By Bryant Daniels, Director of Public Affairs, Office of Congressman Eliot L. Engel

Sep. 27, 2017:  Congressman Eliot Engel (D-NY16) and Congresswoman Nita Lowey (D-NY17) met with United States Postal Service Deputy Postmaster General Ron Stroman in Congressman Engel's Washington office to discuss the systemic issues plaguing the post office branches in Westchester, Rockland, and Bronx Counties.

The Congress members presented Deputy Postmaster Stroman with a list of complaints they had received from constituents, including reports of late or missing deliveries; inconsistent or false information from postal officials; post offices not open during the listed opening hours; and phone calls that are routinely unanswered or ignored throughout the day in the post office.
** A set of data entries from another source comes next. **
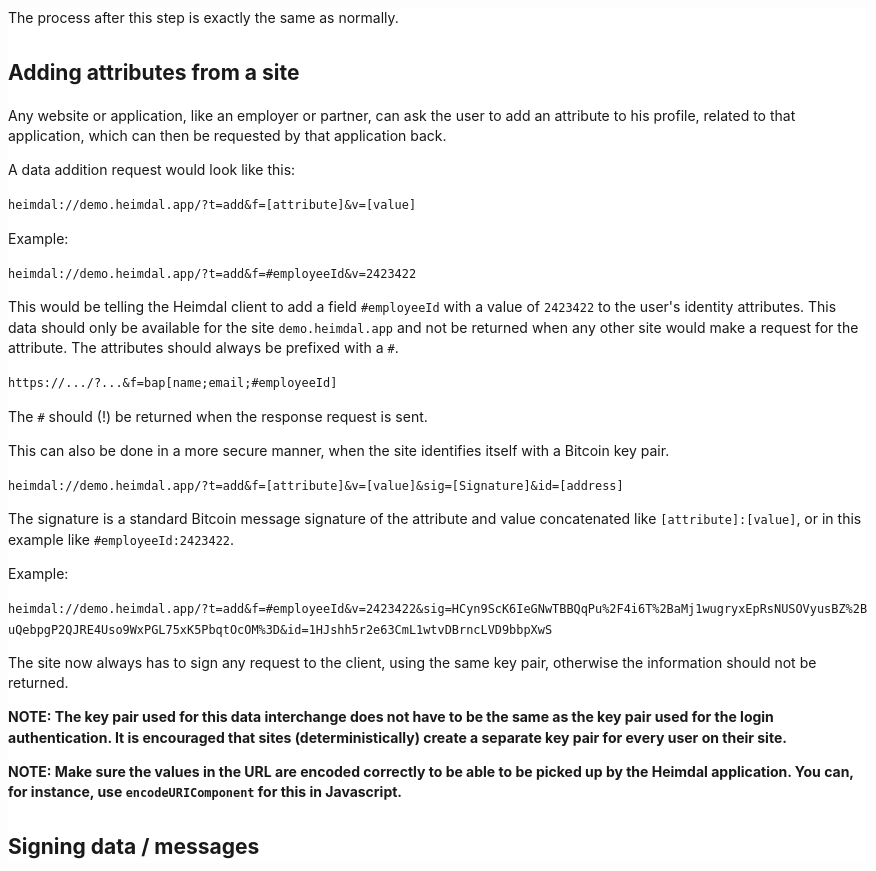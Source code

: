 The process after this step is exactly the same as normally.

## Adding attributes from a site

Any website or application, like an employer or partner, can ask the user to add an attribute to his profile, related to that application, which can then be requested by that application back.

A data addition request would look like this:

```
heimdal://demo.heimdal.app/?t=add&f=[attribute]&v=[value]
```

Example:

```
heimdal://demo.heimdal.app/?t=add&f=#employeeId&v=2423422
```

This would be telling the Heimdal client to add a field `#employeeId` with a value of `2423422` to the user's identity attributes. This data should only be available for the site `demo.heimdal.app` and not be returned when any other site would make a request for the attribute. The attributes should always be prefixed with a `#`.

```
https://.../?...&f=bap[name;email;#employeeId]
```

The `#` should (!) be returned when the response request is sent.

This can also be done in a more secure manner, when the site identifies itself with a Bitcoin key pair.

```
heimdal://demo.heimdal.app/?t=add&f=[attribute]&v=[value]&sig=[Signature]&id=[address]
```

The signature is a standard Bitcoin message signature of the attribute and value concatenated like `[attribute]:[value]`, or in this example like `#employeeId:2423422`.

Example:

```
heimdal://demo.heimdal.app/?t=add&f=#employeeId&v=2423422&sig=HCyn9ScK6IeGNwTBBQqPu%2F4i6T%2BaMj1wugryxEpRsNUSOVyusBZ%2BuQebpgP2QJRE4Uso9WxPGL75xK5PbqtOcOM%3D&id=1HJshh5r2e63CmL1wtvDBrncLVD9bbpXwS
```

The site now always has to sign any request to the client, using the same key pair, otherwise the information should not be returned.

**NOTE: The key pair used for this data interchange does not have to be the same as the key pair used for the login authentication. It is encouraged that sites (deterministically) create a separate key pair for every user on their site.**

**NOTE: Make sure the values in the URL are encoded correctly to be able to be picked up by the Heimdal application. You can, for instance, use `encodeURIComponent` for this in Javascript.**

## Signing data / messages
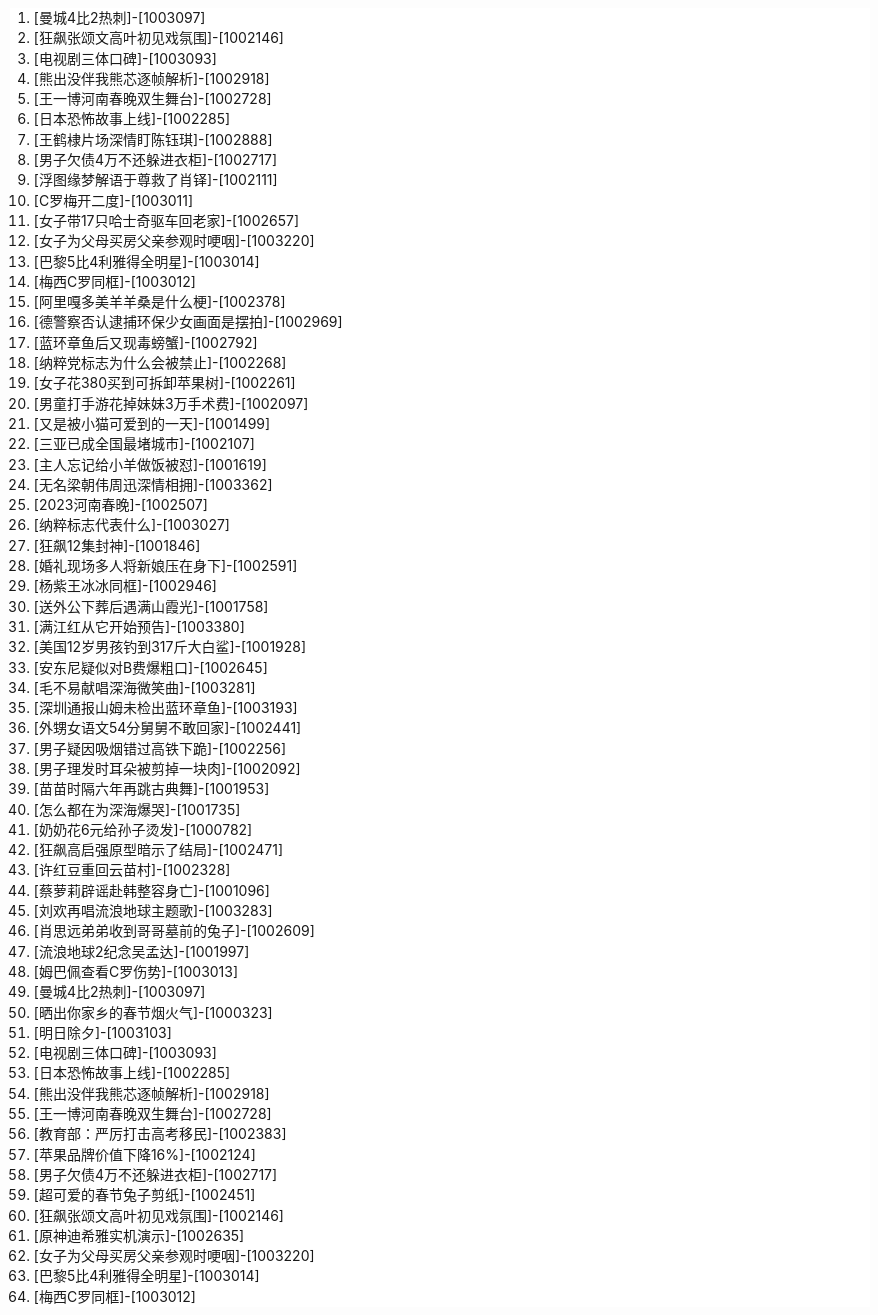 1. [曼城4比2热刺]-[1003097]
1. [狂飙张颂文高叶初见戏氛围]-[1002146]
1. [电视剧三体口碑]-[1003093]
1. [熊出没伴我熊芯逐帧解析]-[1002918]
1. [王一博河南春晚双生舞台]-[1002728]
1. [日本恐怖故事上线]-[1002285]
1. [王鹤棣片场深情盯陈钰琪]-[1002888]
1. [男子欠债4万不还躲进衣柜]-[1002717]
1. [浮图缘梦解语于尊救了肖铎]-[1002111]
1. [C罗梅开二度]-[1003011]
1. [女子带17只哈士奇驱车回老家]-[1002657]
1. [女子为父母买房父亲参观时哽咽]-[1003220]
1. [巴黎5比4利雅得全明星]-[1003014]
1. [梅西C罗同框]-[1003012]
1. [阿里嘎多美羊羊桑是什么梗]-[1002378]
1. [德警察否认逮捕环保少女画面是摆拍]-[1002969]
1. [蓝环章鱼后又现毒螃蟹]-[1002792]
1. [纳粹党标志为什么会被禁止]-[1002268]
1. [女子花380买到可拆卸苹果树]-[1002261]
1. [男童打手游花掉妹妹3万手术费]-[1002097]
1. [又是被小猫可爱到的一天]-[1001499]
1. [三亚已成全国最堵城市]-[1002107]
1. [主人忘记给小羊做饭被怼]-[1001619]
1. [无名梁朝伟周迅深情相拥]-[1003362]
1. [2023河南春晚]-[1002507]
1. [纳粹标志代表什么]-[1003027]
1. [狂飙12集封神]-[1001846]
1. [婚礼现场多人将新娘压在身下]-[1002591]
1. [杨紫王冰冰同框]-[1002946]
1. [送外公下葬后遇满山霞光]-[1001758]
1. [满江红从它开始预告]-[1003380]
1. [美国12岁男孩钓到317斤大白鲨]-[1001928]
1. [安东尼疑似对B费爆粗口]-[1002645]
1. [毛不易献唱深海微笑曲]-[1003281]
1. [深圳通报山姆未检出蓝环章鱼]-[1003193]
1. [外甥女语文54分舅舅不敢回家]-[1002441]
1. [男子疑因吸烟错过高铁下跪]-[1002256]
1. [男子理发时耳朵被剪掉一块肉]-[1002092]
1. [苗苗时隔六年再跳古典舞]-[1001953]
1. [怎么都在为深海爆哭]-[1001735]
1. [奶奶花6元给孙子烫发]-[1000782]
1. [狂飙高启强原型暗示了结局]-[1002471]
1. [许红豆重回云苗村]-[1002328]
1. [蔡萝莉辟谣赴韩整容身亡]-[1001096]
1. [刘欢再唱流浪地球主题歌]-[1003283]
1. [肖思远弟弟收到哥哥墓前的兔子]-[1002609]
1. [流浪地球2纪念吴孟达]-[1001997]
1. [姆巴佩查看C罗伤势]-[1003013]
1. [曼城4比2热刺]-[1003097]
1. [晒出你家乡的春节烟火气]-[1000323]
1. [明日除夕]-[1003103]
1. [电视剧三体口碑]-[1003093]
1. [日本恐怖故事上线]-[1002285]
1. [熊出没伴我熊芯逐帧解析]-[1002918]
1. [王一博河南春晚双生舞台]-[1002728]
1. [教育部：严厉打击高考移民]-[1002383]
1. [苹果品牌价值下降16%]-[1002124]
1. [男子欠债4万不还躲进衣柜]-[1002717]
1. [超可爱的春节兔子剪纸]-[1002451]
1. [狂飙张颂文高叶初见戏氛围]-[1002146]
1. [原神迪希雅实机演示]-[1002635]
1. [女子为父母买房父亲参观时哽咽]-[1003220]
1. [巴黎5比4利雅得全明星]-[1003014]
1. [梅西C罗同框]-[1003012]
The Congress members made clear that this type of service is unacceptable and the response from postal officials has been inadequate. They were told by Mr. Stroman that steps are being taken to improve service and that additional resources have been allocated to the area.

"We have been reassured by Mr. Stroman that he will return in 30 days to assess the progress that has been made. We hope for positive improvement, but our offices will continue to work with constituents to resolve their complaints. The system is broken, and we were very clear with Mr. Stroman that it needs to be quickly fixed. We remain cautiously optimistic but will also continue to hold postal officials accountable at the highest level to ensure improved service for our constituents," Engel and Lowey said. 

Pictured here (L to R):  Congressman Eliot Engel, Deputy Postmaster Ron Stroman, and Congresswoman Nita Lowey discuss the issues plaguing the post offices in Westchester, Rockland, and the Bronx. 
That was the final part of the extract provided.